▶ **Records shown**:

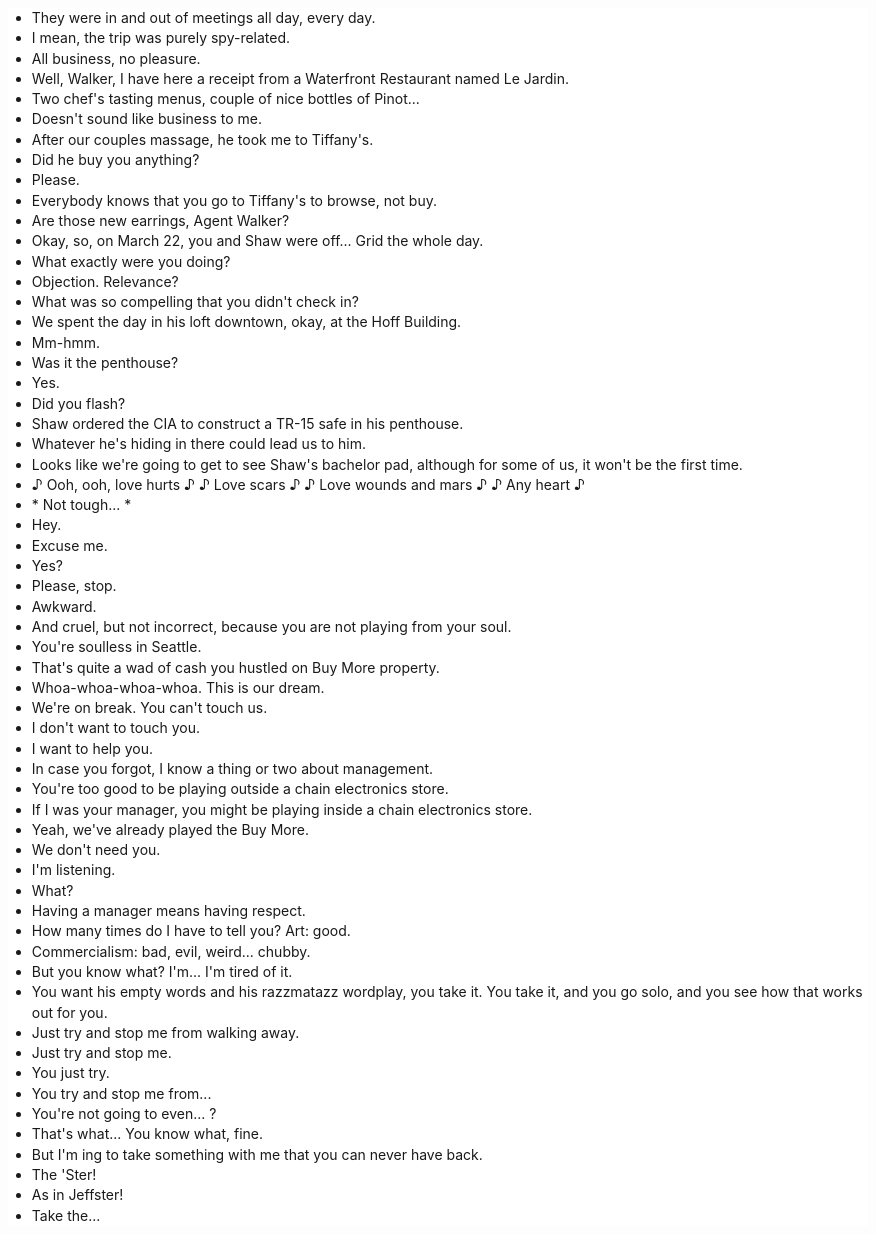 - They were in and out of meetings all day, every day.
- I mean, the trip was purely spy-related.
- All business, no pleasure.
- Well, Walker, I have here a receipt from a Waterfront Restaurant named Le Jardin.
- Two chef's tasting menus, couple of nice bottles of Pinot...
- Doesn't sound like business to me.
- After our couples massage, he took me to Tiffany's.
- Did he buy you anything?
- Please.
- Everybody knows that you go to Tiffany's to browse, not buy.
- Are those new earrings, Agent Walker?
- Okay, so, on March 22, you and Shaw were off... Grid the whole day.
- What exactly were you doing?
- Objection. Relevance?
- What was so compelling that you didn't check in?
- We spent the day in his loft downtown, okay, at the Hoff Building.
- Mm-hmm.
- Was it the penthouse?
- Yes.
- Did you flash?
- Shaw ordered the CIA to construct a TR-15 safe in his penthouse.
- Whatever he's hiding in there could lead us to him.
- Looks like we're going to get to see Shaw's bachelor pad, although for some of us, it won't be the first time.
- ♪ Ooh, ooh, love hurts ♪
♪ Love scars ♪
♪ Love wounds and mars ♪
♪ Any heart ♪
- \* Not tough... \*
- Hey.
- Excuse me.
- Yes?
- Please, stop.
- Awkward.
- And cruel, but not incorrect, because you are not playing from your soul.
- You're soulless in Seattle.
- That's quite a wad of cash you hustled on Buy More property.
- Whoa-whoa-whoa-whoa. This is our dream.
- We're on break. You can't touch us.
- I don't want to touch you.
- I want to help you.
- In case you forgot, I know a thing or two about management.
- You're too good to be playing outside a chain electronics store.
- If I was your manager, you might be playing inside a chain electronics store.
- Yeah, we've already played the Buy More.
- We don't need you.
- I'm listening.
- What?
- Having a manager means having respect.
- How many times do I have to tell you? Art: good.
- Commercialism: bad, evil, weird... chubby.
- But you know what? I'm... I'm tired of it.
- You want his empty words and his razzmatazz wordplay, you take it. You take it, and you go solo, and you see how that works out for you.
- Just try and stop me from walking away.
- Just try and stop me.
- You just try.
- You try and stop me from...
- You're not going to even... ?
- That's what... You know what, fine.
- But I'm ing to take something with me that you can never have back.
- The 'Ster!
- As in Jeffster!
- Take the...
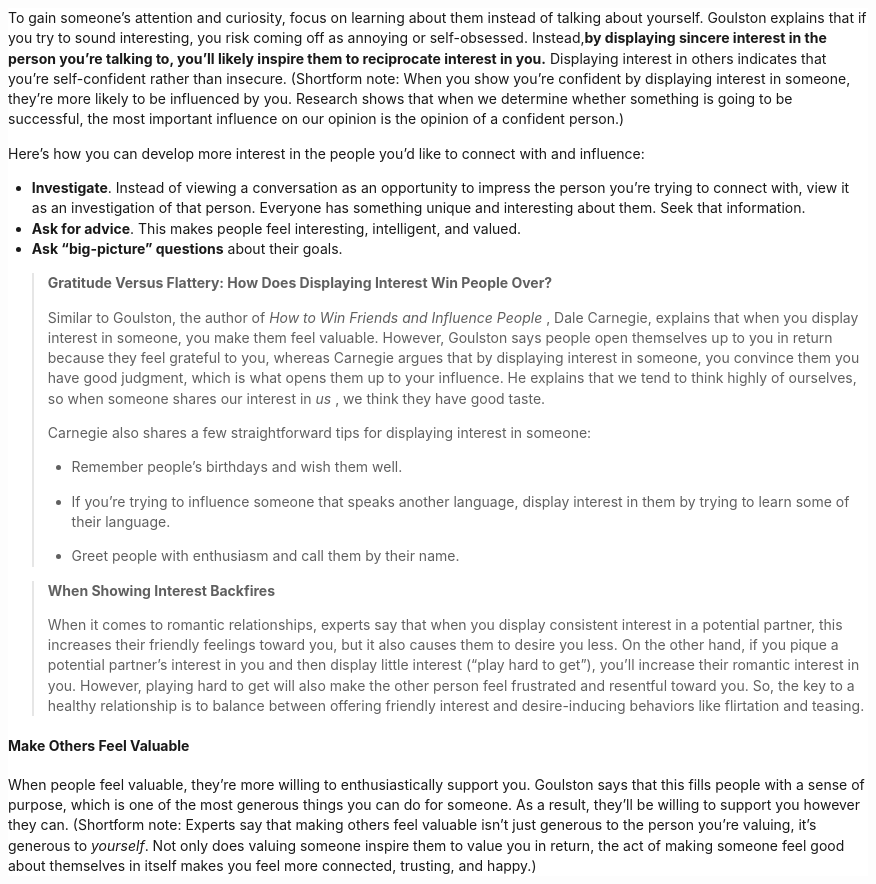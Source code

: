 To gain someone’s attention and curiosity, focus on learning about them instead of talking about yourself. Goulston explains that if you try to sound interesting, you risk coming off as annoying or self-obsessed. Instead,**by displaying sincere interest in the person you’re talking to, you’ll likely inspire them to reciprocate interest in you.** Displaying interest in others indicates that you’re self-confident rather than insecure. (Shortform note: When you show you’re confident by displaying interest in someone, they’re more likely to be influenced by you. Research shows that when we determine whether something is going to be successful, the most important influence on our opinion is the opinion of a confident person.)

Here’s how you can develop more interest in the people you’d like to connect with and influence:

  * **Investigate**. Instead of viewing a conversation as an opportunity to impress the person you’re trying to connect with, view it as an investigation of that person. Everyone has something unique and interesting about them. Seek that information.
  * **Ask for advice**. This makes people feel interesting, intelligent, and valued.
  * **Ask “big-picture” questions** about their goals.



> **Gratitude Versus Flattery: How Does Displaying Interest Win People Over?**
> 
> Similar to Goulston, the author of _How to Win Friends and Influence People_ , Dale Carnegie, explains that when you display interest in someone, you make them feel valuable. However, Goulston says people open themselves up to you in return because they feel grateful to you, whereas Carnegie argues that by displaying interest in someone, you convince them you have good judgment, which is what opens them up to your influence. He explains that we tend to think highly of ourselves, so when someone shares our interest in _us_ , we think they have good taste.
> 
> Carnegie also shares a few straightforward tips for displaying interest in someone:
> 
>   * Remember people’s birthdays and wish them well.
> 
>   * If you’re trying to influence someone that speaks another language, display interest in them by trying to learn some of their language.
> 
>   * Greet people with enthusiasm and call them by their name.
> 
> 

> 
> **When Showing Interest Backfires**
> 
> When it comes to romantic relationships, experts say that when you display consistent interest in a potential partner, this increases their friendly feelings toward you, but it also causes them to desire you less. On the other hand, if you pique a potential partner’s interest in you and then display little interest (“play hard to get”), you’ll increase their romantic interest in you. However, playing hard to get will also make the other person feel frustrated and resentful toward you. So, the key to a healthy relationship is to balance between offering friendly interest and desire-inducing behaviors like flirtation and teasing.

#### Make Others Feel Valuable

When people feel valuable, they’re more willing to enthusiastically support you. Goulston says that this fills people with a sense of purpose, which is one of the most generous things you can do for someone. As a result, they’ll be willing to support you however they can. (Shortform note: Experts say that making others feel valuable isn’t just generous to the person you’re valuing, it’s generous to _yourself_. Not only does valuing someone inspire them to value you in return, the act of making someone feel good about themselves in itself makes you feel more connected, trusting, and happy.)
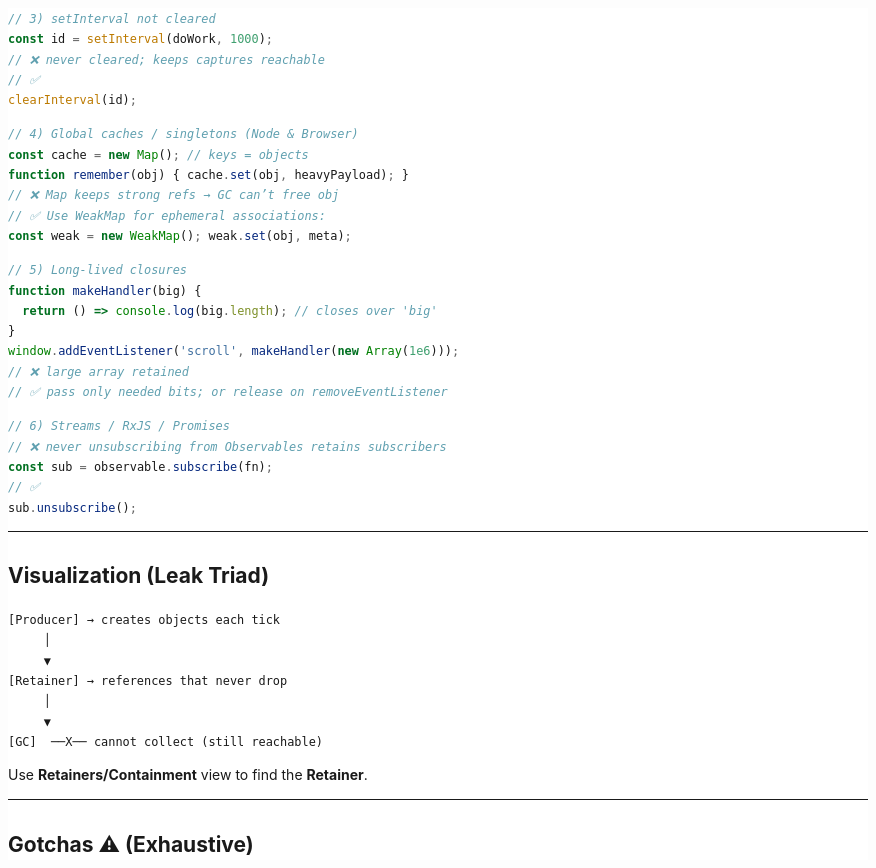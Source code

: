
```js
// 3) setInterval not cleared
const id = setInterval(doWork, 1000);
// ❌ never cleared; keeps captures reachable
// ✅
clearInterval(id);
```

```js
// 4) Global caches / singletons (Node & Browser)
const cache = new Map(); // keys = objects
function remember(obj) { cache.set(obj, heavyPayload); }
// ❌ Map keeps strong refs → GC can’t free obj
// ✅ Use WeakMap for ephemeral associations:
const weak = new WeakMap(); weak.set(obj, meta);
```

```js
// 5) Long-lived closures
function makeHandler(big) {
  return () => console.log(big.length); // closes over 'big'
}
window.addEventListener('scroll', makeHandler(new Array(1e6)));
// ❌ large array retained
// ✅ pass only needed bits; or release on removeEventListener
```

```js
// 6) Streams / RxJS / Promises
// ❌ never unsubscribing from Observables retains subscribers
const sub = observable.subscribe(fn);
// ✅
sub.unsubscribe();
```

---

## Visualization (Leak Triad)

```
[Producer] → creates objects each tick
     │
     ▼
[Retainer] → references that never drop
     │
     ▼
[GC]  ──X── cannot collect (still reachable)
```

Use **Retainers/Containment** view to find the **Retainer**.

---

## Gotchas ⚠️ (Exhaustive)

▶ **Activity**:
Reproduce all lines from the records above that include the word "makeHandler".

▶ **Answer to this problem**:
function makeHandler(big) {
window.addEventListener('scroll', makeHandler(new Array(1e6)));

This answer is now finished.